[Start of section]

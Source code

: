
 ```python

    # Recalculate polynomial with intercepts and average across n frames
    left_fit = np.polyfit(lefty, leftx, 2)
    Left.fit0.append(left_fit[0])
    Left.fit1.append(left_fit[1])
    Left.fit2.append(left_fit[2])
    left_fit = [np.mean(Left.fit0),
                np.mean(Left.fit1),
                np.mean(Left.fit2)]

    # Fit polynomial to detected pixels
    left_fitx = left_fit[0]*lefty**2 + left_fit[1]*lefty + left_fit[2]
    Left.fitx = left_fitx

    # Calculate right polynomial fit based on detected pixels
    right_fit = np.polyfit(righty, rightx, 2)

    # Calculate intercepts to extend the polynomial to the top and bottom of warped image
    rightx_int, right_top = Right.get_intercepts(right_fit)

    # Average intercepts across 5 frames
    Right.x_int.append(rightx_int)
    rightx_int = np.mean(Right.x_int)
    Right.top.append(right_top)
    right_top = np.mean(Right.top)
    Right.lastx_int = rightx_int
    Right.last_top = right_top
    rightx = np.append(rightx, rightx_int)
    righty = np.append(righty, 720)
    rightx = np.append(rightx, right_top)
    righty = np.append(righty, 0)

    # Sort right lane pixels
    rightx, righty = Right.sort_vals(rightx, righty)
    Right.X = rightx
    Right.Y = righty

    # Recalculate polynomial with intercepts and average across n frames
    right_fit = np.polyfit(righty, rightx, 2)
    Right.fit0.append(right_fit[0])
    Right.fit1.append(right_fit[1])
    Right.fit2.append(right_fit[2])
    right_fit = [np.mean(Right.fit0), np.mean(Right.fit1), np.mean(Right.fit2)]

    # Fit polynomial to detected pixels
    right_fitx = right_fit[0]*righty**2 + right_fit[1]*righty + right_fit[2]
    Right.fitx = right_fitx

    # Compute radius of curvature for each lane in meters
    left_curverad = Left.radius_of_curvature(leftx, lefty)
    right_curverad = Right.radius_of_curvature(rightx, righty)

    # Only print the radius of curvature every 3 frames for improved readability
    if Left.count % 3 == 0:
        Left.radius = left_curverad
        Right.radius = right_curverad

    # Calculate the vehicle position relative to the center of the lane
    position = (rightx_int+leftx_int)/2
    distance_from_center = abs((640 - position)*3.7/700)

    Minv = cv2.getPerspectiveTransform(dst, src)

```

[End of section]

• Your assignment: Report the number of lines in the listing that include the string "pixels"; give nothing but the number.

• Expected answer: 4